Friday, November 11, 2016

Tuesday, Nov 1 Guadalupe Mts

Tuesday, November 1

64 degrees this morning.  Beautiful sunrise as we head out to the McKittrick Canyon trailhead, a few miles' drive.
 We see several deer along the way.

This will be about a 7 mile hike and we sign in on a register at the trailhead.  It begins going through desert and turns more green as we head into McKittrick Canyon. Though we are the first to hit the trail this morning, we will be passed by a few folks within an hour or so.  At one point we find a lady from Ontario, who passed us, paused on the trail watching a pair of deer groom each other.  As we join her, another couple from Texas comes along.  The deer seem fairly used to people and we all move on, letting them continue their morning ablutions.


 Lots of agave along this trail, from tiny fist-sized plants to some nearly four feet in diameter and three feet tall. Known mostly for use in production of tequila,  the sap is also used as a sweetener.  The leaves' fiber is also used in making twine.


The elevation rises, but rather gently, as we stay near the bottom of the long canyon. Gradually we begin to see maple trees which are changing color.  This is about as much "Fall Color" as you will see in Texas!




We leave the main trail to reach "The Grotto" - a cave with many chunky stalagmites and stalactites.
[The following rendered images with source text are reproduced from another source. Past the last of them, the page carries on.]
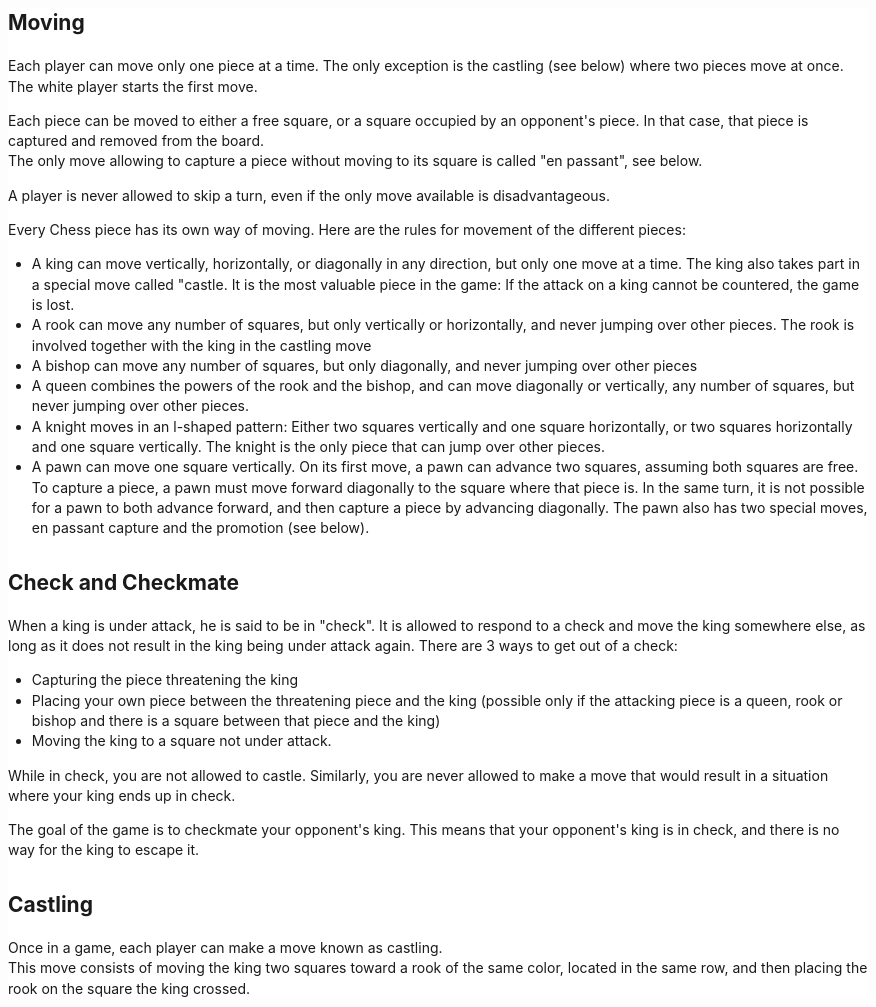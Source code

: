 ## Moving
Each player can move only one piece at a time. The only exception is the castling (see below) where two pieces move at once.  
The white player starts the first move.

Each piece can be moved to either a free square, or a square occupied by an opponent's piece. In that case, that piece is captured and removed from the board.  
The only move allowing to capture a piece without moving to its square is called "en passant", see below.

A player is never allowed to skip a turn, even if the only move available is disadvantageous.

Every Chess piece has its own way of moving. Here are the rules for movement of the different pieces:

- A king can move vertically, horizontally, or diagonally in any direction, but only one move at a time. The king also takes part in a special move called "castle. It is the most valuable piece in the game: If the attack on a king cannot be countered, the game is lost.
- A rook can move any number of squares, but only vertically or horizontally, and never jumping over other pieces. The rook is involved together with the king in the castling move
- A bishop can move any number of squares, but only diagonally, and never jumping over other pieces
- A queen combines the powers of the rook and the bishop, and can move diagonally or vertically, any number of squares, but never jumping over other pieces.
- A knight moves in an l-shaped pattern: Either two squares vertically and one square horizontally, or two squares horizontally and one square vertically. The knight is the only piece that can jump over other pieces.
- A pawn can move one square vertically. On its first move, a pawn can advance two squares, assuming both squares are free. To capture a piece, a pawn must move forward diagonally to the square where that piece is. In the same turn, it is not possible for a pawn to both advance forward, and then capture a piece by advancing diagonally. The pawn also has two special moves, en passant capture and the promotion (see below).

## Check and Checkmate
When a king is under attack, he is said to be in "check". It is allowed to respond to a check and move the king somewhere else, as long as it does not result in the king being under attack again. There are 3 ways to get out of a check:

- Capturing the piece threatening the king
- Placing your own piece between the threatening piece and the king (possible only if the attacking piece is a queen, rook or bishop and there is a square between that piece and the king)
- Moving the king to a square not under attack.

While in check, you are not allowed to castle. Similarly, you are never allowed to make a move that would result in a situation where your king ends up in check.

The goal of the game is to checkmate your opponent's king. This means that your opponent's king is in check, and there is no way for the king to escape it.

## Castling
Once in a game, each player can make a move known as castling.  
This move consists of moving the king two squares toward a rook of the same color, located in the same row, and then placing the rook on the square the king crossed.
There are some picnic tables nearby so we stop for a drink and snack.
From the grotto we take a short trail to an old abandoned stone line cabin.  There is some water with reeds nearby and there are several muledeer enjoying this spot.
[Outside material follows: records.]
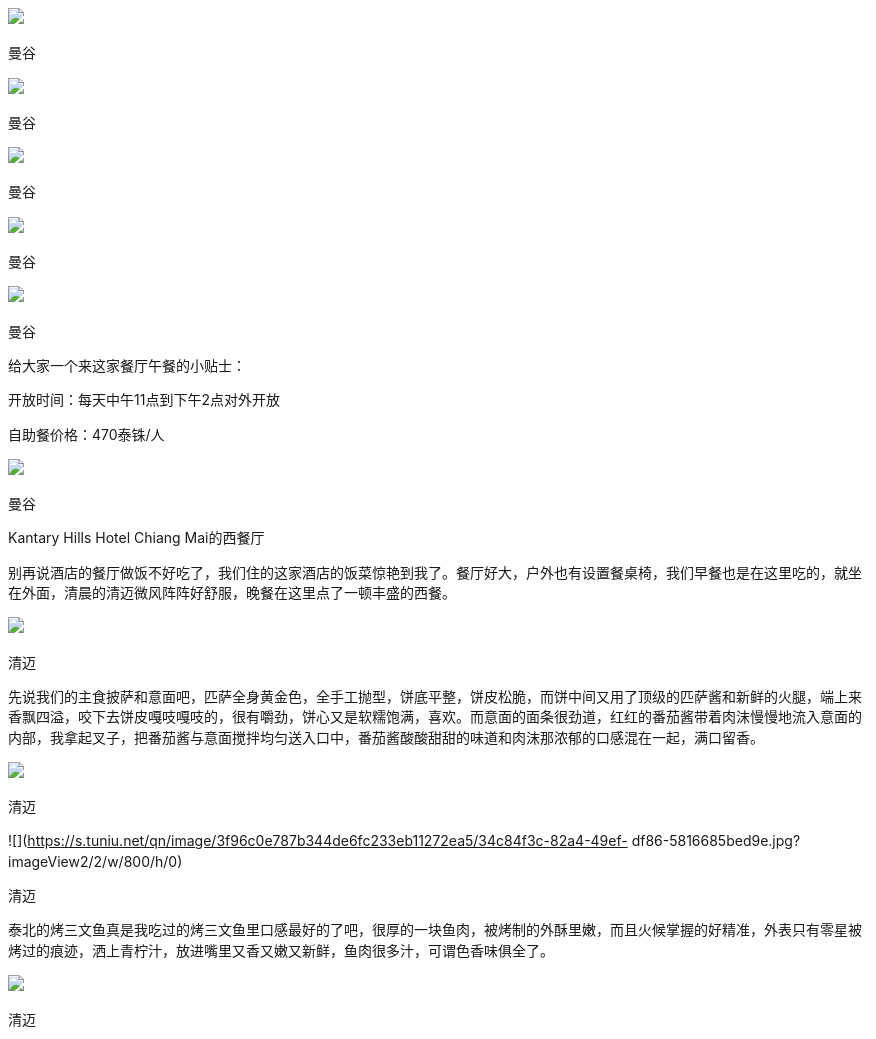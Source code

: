 ![](https://s.tuniu.net/qn/image/3f96c0e787b344de6fc233eb11272ea5/cf3cd860-b83f-42ae-f086-0a31cf149979.jpg?imageView2/2/w/800/h/0)

曼谷

![](https://s.tuniu.net/qn/image/3f96c0e787b344de6fc233eb11272ea5/dde64588-116b-4bc4-e292-c9a51f777204.jpg?imageView2/2/w/800/h/0)

曼谷

![](https://s.tuniu.net/qn/image/3f96c0e787b344de6fc233eb11272ea5/40d6bf4b-5f8b-4d14-c08e-2fd8ba06c693.jpg?imageView2/2/w/800/h/0)

曼谷

![](https://s.tuniu.net/qn/image/3f96c0e787b344de6fc233eb11272ea5/fc01cd45-53ce-43f7-932d-98ac5b7ec543.jpg?imageView2/2/w/800/h/0)

曼谷

![](https://s.tuniu.net/qn/image/3f96c0e787b344de6fc233eb11272ea5/09311ee6-f647-4c4c-c37e-c3080f532e1c.jpg?imageView2/2/w/800/h/0)

曼谷

给大家一个来这家餐厅午餐的小贴士：

开放时间：每天中午11点到下午2点对外开放

自助餐价格：470泰铢/人

![](https://s.tuniu.net/qn/image/3f96c0e787b344de6fc233eb11272ea5/af42b074-5534-45cf-a7f5-9c44d83c1960.jpg?imageView2/2/w/800/h/0)

曼谷

Kantary Hills Hotel Chiang Mai的西餐厅

别再说酒店的餐厅做饭不好吃了，我们住的这家酒店的饭菜惊艳到我了。餐厅好大，户外也有设置餐桌椅，我们早餐也是在这里吃的，就坐在外面，清晨的清迈微风阵阵好舒服，晚餐在这里点了一顿丰盛的西餐。

![](https://s.tuniu.net/qn/image/3f96c0e787b344de6fc233eb11272ea5/f8d56e94-dd70-4747-ed65-eaa8605e24ef.jpg?imageView2/2/w/800/h/0)

清迈

先说我们的主食披萨和意面吧，匹萨全身黄金色，全手工抛型，饼底平整，饼皮松脆，而饼中间又用了顶级的匹萨酱和新鲜的火腿，端上来香飘四溢，咬下去饼皮嘎吱嘎吱的，很有嚼劲，饼心又是软糯饱满，喜欢。而意面的面条很劲道，红红的番茄酱带着肉沫慢慢地流入意面的内部，我拿起叉子，把番茄酱与意面搅拌均匀送入口中，番茄酱酸酸甜甜的味道和肉沫那浓郁的口感混在一起，满口留香。

![](https://s.tuniu.net/qn/image/3f96c0e787b344de6fc233eb11272ea5/6b790e34-30c8-43dc-92ea-4ad8a2948823.jpg?imageView2/2/w/800/h/0)

清迈

![](https://s.tuniu.net/qn/image/3f96c0e787b344de6fc233eb11272ea5/34c84f3c-82a4-49ef-
df86-5816685bed9e.jpg?imageView2/2/w/800/h/0)

清迈

泰北的烤三文鱼真是我吃过的烤三文鱼里口感最好的了吧，很厚的一块鱼肉，被烤制的外酥里嫩，而且火候掌握的好精准，外表只有零星被烤过的痕迹，洒上青柠汁，放进嘴里又香又嫩又新鲜，鱼肉很多汁，可谓色香味俱全了。

![](https://s.tuniu.net/qn/image/3f96c0e787b344de6fc233eb11272ea5/a6e42b70-bf09-450d-900e-6876c57d3061.jpg?imageView2/2/w/800/h/0)

清迈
The main trail continues on for miles into the mountains, but we decide to turn around here.


On the return we stop by the nearby Pratt "Lodge", built back in the early 1930's by Wallace Pratt, an oilman who fell in love with this area.  He purchased other land and eventually donated the buildings plus 5,000 + acres to the National Park Service, which became the basis of Guadalupe Mountains National Park.  Interesting that the two buildings there have flagstone covered roofs - probably well insulated! A few other hikers are resting here on the front porch, so we stop and chat for a while.  They are from Philadelphia, Missouri  and New York.  There used to be a pool near here, but from what we can see the "river" that ran here is mostly gone - at least at this time of year.  Still, you know there is water available because of the trees and grasses.



I love this photo Greg took.

Though this was a longer hike, it was much easier than the Devil's Hall. We were thankful that it was a cloudy day, with some breezes so temperatures stayed comfortable!
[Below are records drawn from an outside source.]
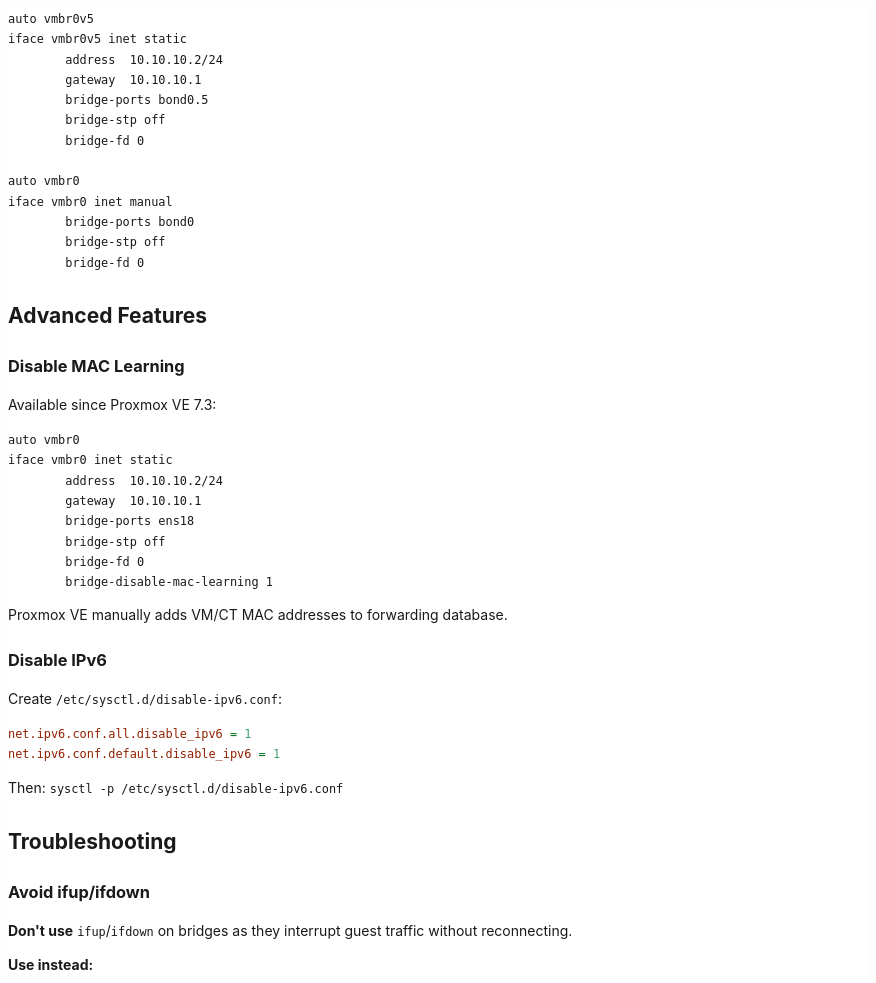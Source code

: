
 ```bash
auto vmbr0v5
iface vmbr0v5 inet static
        address  10.10.10.2/24
        gateway  10.10.10.1
        bridge-ports bond0.5
        bridge-stp off
        bridge-fd 0

auto vmbr0
iface vmbr0 inet manual
        bridge-ports bond0
        bridge-stp off
        bridge-fd 0
```

## Advanced Features

### Disable MAC Learning

Available since Proxmox VE 7.3:

```bash
auto vmbr0
iface vmbr0 inet static
        address  10.10.10.2/24
        gateway  10.10.10.1
        bridge-ports ens18
        bridge-stp off
        bridge-fd 0
        bridge-disable-mac-learning 1
```

Proxmox VE manually adds VM/CT MAC addresses to forwarding database.

### Disable IPv6

Create `/etc/sysctl.d/disable-ipv6.conf`:

```ini
net.ipv6.conf.all.disable_ipv6 = 1
net.ipv6.conf.default.disable_ipv6 = 1
```

Then: `sysctl -p /etc/sysctl.d/disable-ipv6.conf`

## Troubleshooting

### Avoid ifup/ifdown

**Don't use** `ifup`/`ifdown` on bridges as they interrupt guest traffic without reconnecting.

**Use instead:**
We returned to our campsite for some R&R!  Greg chatted with a neighbor who was traveling to every state's highest point. A retired social studies teacher from Minnesota, he has been to 46 of the spots, some of which, he says, only members of the Hightoppers Club go to because they are otherwise so insignificant. Guadalupe peak, the highest point in Texas, is nearby.

We also chat with a woman who is traveling from Colorado to Spring, Texas for a wedding!  Her husband didn't want to come, so she is on her own.  She fills us in on some of her favorite spots in Colorado.  She is familiar with Spring as she taught in Houston for a few years and now has a son living there.

No sky picture opportunities, as it is pretty cloudy again tonight.